The research project is focussed on understanding how to optimise automated mobility solutions which benefit disabled people. The areas which are being investigated include:
- Disabled peoples’ perceptions of new forms of mobility,
- The challenges faced by disabled people in interacting with new automated transport technologies,
- The potential benefits of new automated transport technologies,
- To what extent inclusivity and accessibility are currently being considered in the design and development of new vehicles, interfaces, and services,
- Understanding how to ensure that the needs of disabled people are considered in the design and development process going forward.
The research will present examples of good practice and identify the requirements necessary to deliver the benefits of automation to all disabled people.
“We look forward to seeing the outcomes of this exciting research”
Lisa Jones, our Director of Charitable Operations, said: “We are really pleased to award this grant to TRF, in partnership with RiDC, to bring the voice of disabled people into the thinking on automated transport and ensure truly accessible solutions to the future of transport.
"Through this grant and the work the of experienced organisations, TRF and RiDC, we can better understand the ways transport accessibility needs to change.

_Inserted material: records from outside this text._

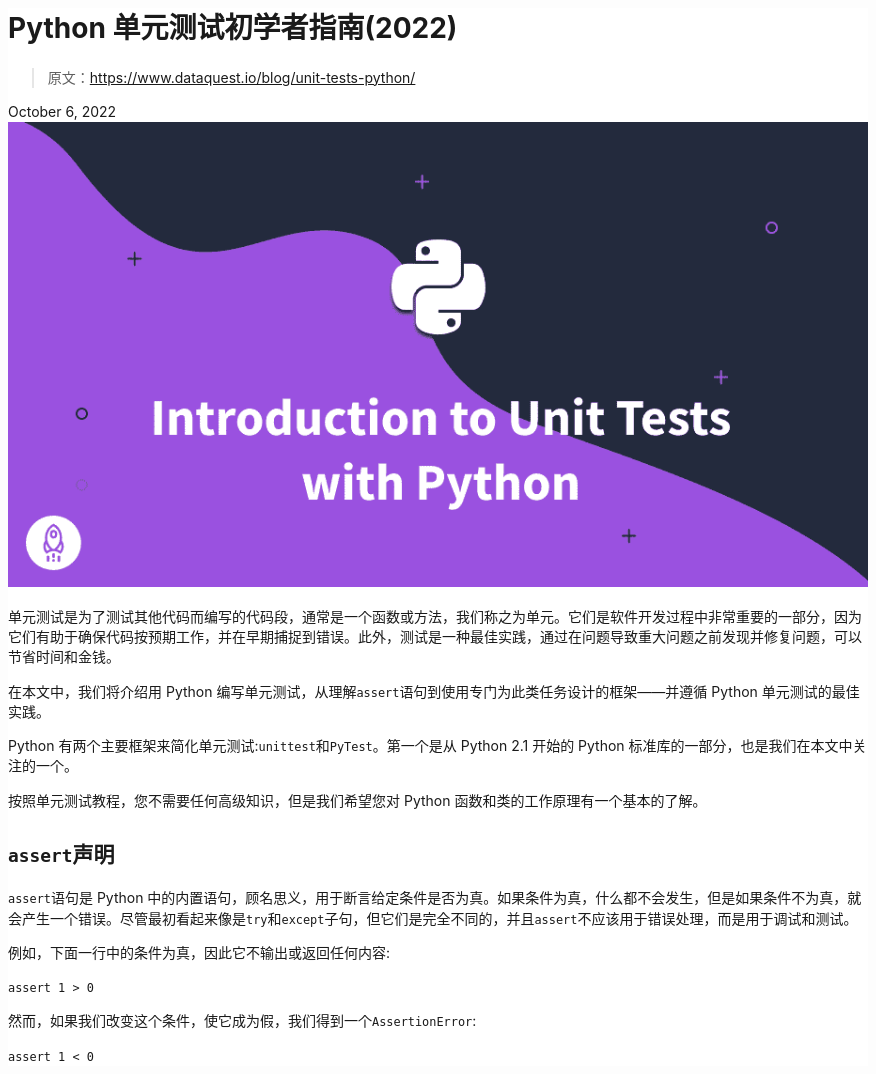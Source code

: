 # Python 单元测试初学者指南(2022)

> 原文：<https://www.dataquest.io/blog/unit-tests-python/>

October 6, 2022![unit-tests-python](img/e5e2510730c714be736f14cf7dfd84ae.png)

单元测试是为了测试其他代码而编写的代码段，通常是一个函数或方法，我们称之为单元。它们是软件开发过程中非常重要的一部分，因为它们有助于确保代码按预期工作，并在早期捕捉到错误。此外，测试是一种最佳实践，通过在问题导致重大问题之前发现并修复问题，可以节省时间和金钱。

在本文中，我们将介绍用 Python 编写单元测试，从理解`assert`语句到使用专门为此类任务设计的框架——并遵循 Python 单元测试的最佳实践。

Python 有两个主要框架来简化单元测试:`unittest`和`PyTest`。第一个是从 Python 2.1 开始的 Python 标准库的一部分，也是我们在本文中关注的一个。

按照单元测试教程，您不需要任何高级知识，但是我们希望您对 Python 函数和类的工作原理有一个基本的了解。

## `assert`声明

`assert`语句是 Python 中的内置语句，顾名思义，用于断言给定条件是否为真。如果条件为真，什么都不会发生，但是如果条件不为真，就会产生一个错误。尽管最初看起来像是`try`和`except`子句，但它们是完全不同的，并且`assert`不应该用于错误处理，而是用于调试和测试。

例如，下面一行中的条件为真，因此它不输出或返回任何内容:

```
assert 1 > 0
```

然而，如果我们改变这个条件，使它成为假，我们得到一个`AssertionError`:

```
assert 1 < 0
```
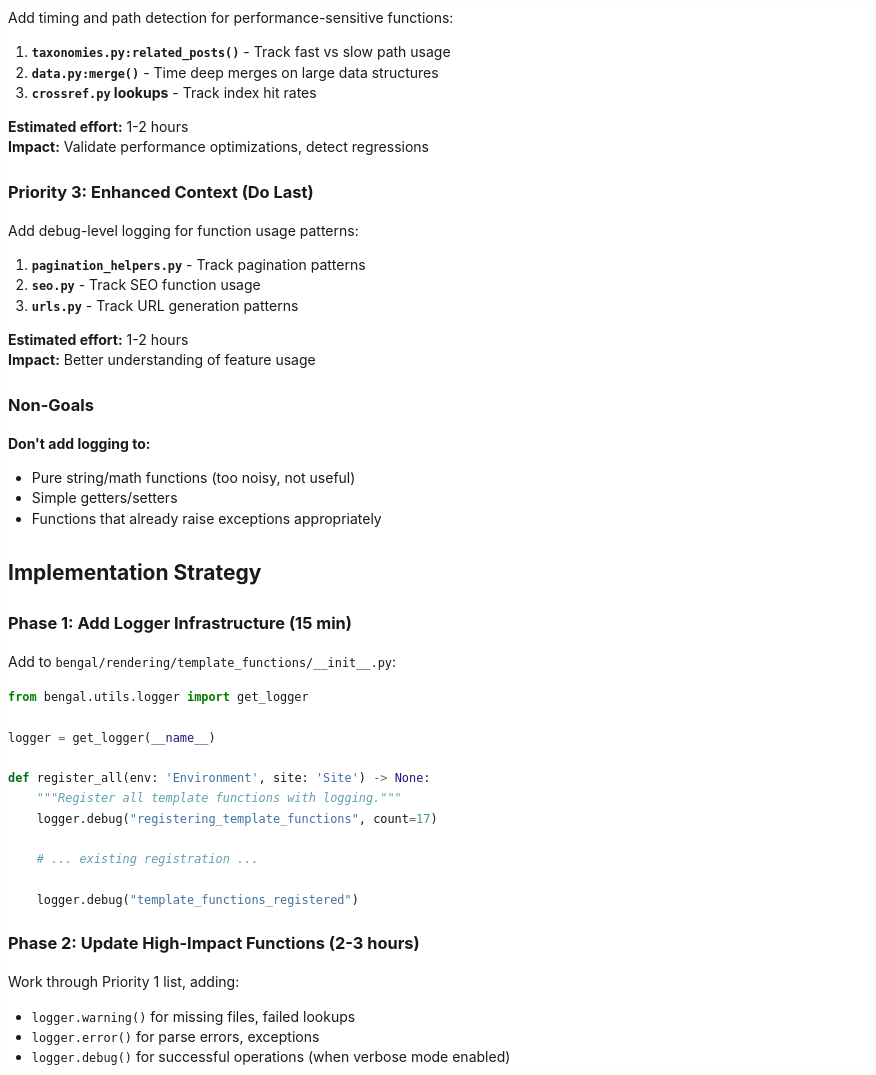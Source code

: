 Add timing and path detection for performance-sensitive functions:

1. **`taxonomies.py:related_posts()`** - Track fast vs slow path usage
2. **`data.py:merge()`** - Time deep merges on large data structures
3. **`crossref.py` lookups** - Track index hit rates

**Estimated effort:** 1-2 hours  
**Impact:** Validate performance optimizations, detect regressions

### Priority 3: Enhanced Context (Do Last)

Add debug-level logging for function usage patterns:

1. **`pagination_helpers.py`** - Track pagination patterns
2. **`seo.py`** - Track SEO function usage
3. **`urls.py`** - Track URL generation patterns

**Estimated effort:** 1-2 hours  
**Impact:** Better understanding of feature usage

### Non-Goals

**Don't add logging to:**
- Pure string/math functions (too noisy, not useful)
- Simple getters/setters
- Functions that already raise exceptions appropriately

## Implementation Strategy

### Phase 1: Add Logger Infrastructure (15 min)

Add to `bengal/rendering/template_functions/__init__.py`:

```python
from bengal.utils.logger import get_logger

logger = get_logger(__name__)

def register_all(env: 'Environment', site: 'Site') -> None:
    """Register all template functions with logging."""
    logger.debug("registering_template_functions", count=17)
    
    # ... existing registration ...
    
    logger.debug("template_functions_registered")
```

### Phase 2: Update High-Impact Functions (2-3 hours)

Work through Priority 1 list, adding:
- `logger.warning()` for missing files, failed lookups
- `logger.error()` for parse errors, exceptions
- `logger.debug()` for successful operations (when verbose mode enabled)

We look forward to seeing the outcomes of this exciting research.”
“Accessibility has to be considered from the outset”
Dr George Beard, Head of New Mobility at TRL, has said: “An array of innovations are emerging which are set to reinvent how we transport people and goods, such as driverless or remotely operated passenger shuttles, fully and partially automated cars, buses and trucks – covering an array of use cases, technological maturities, benefits and challenges.
“One of the key potential benefits of automation – alongside safer, cleaner journeys – is to enable people who might previously have been excluded to travel or access goods or services in new ways.
“To best achieve that, accessibility has to be considered from the outset and that is what we’re aiming to achieve with this work”.
“Creating a final product and service that is useful and works for everyone in our population”
Gordon McCullough, CEO at RiDC said: “It is true that disabled people are usually left behind when new innovations are developed, and we have seen this happen time and again with transport.
“We know that accessible, reliable, and economic transport options for disabled people are very much lacking, although work is now being done to improve this.
“That disabled people are being consulted at the beginning of this design process for automated transport is hugely encouraging.
“Our panel have already raised anxieties over automated transport - so involving and listening to them, their needs and experiences from the outset is essential in creating a final product and service that is useful and works for everyone in our population.”
TRL and RiDC will make use of their connections with existing automated vehicle trials that are running across the UK during the same period, so disabled groups will be able to give feedback on the accessibility of vehicles and services currently being developed.
In addition, TRL hope to be able to invite disabled people to participate in other innovation trials happening at its London testbed – the Smart Mobility Living Lab (SMLL) – where commercial companies are testing automation and smart city solutions.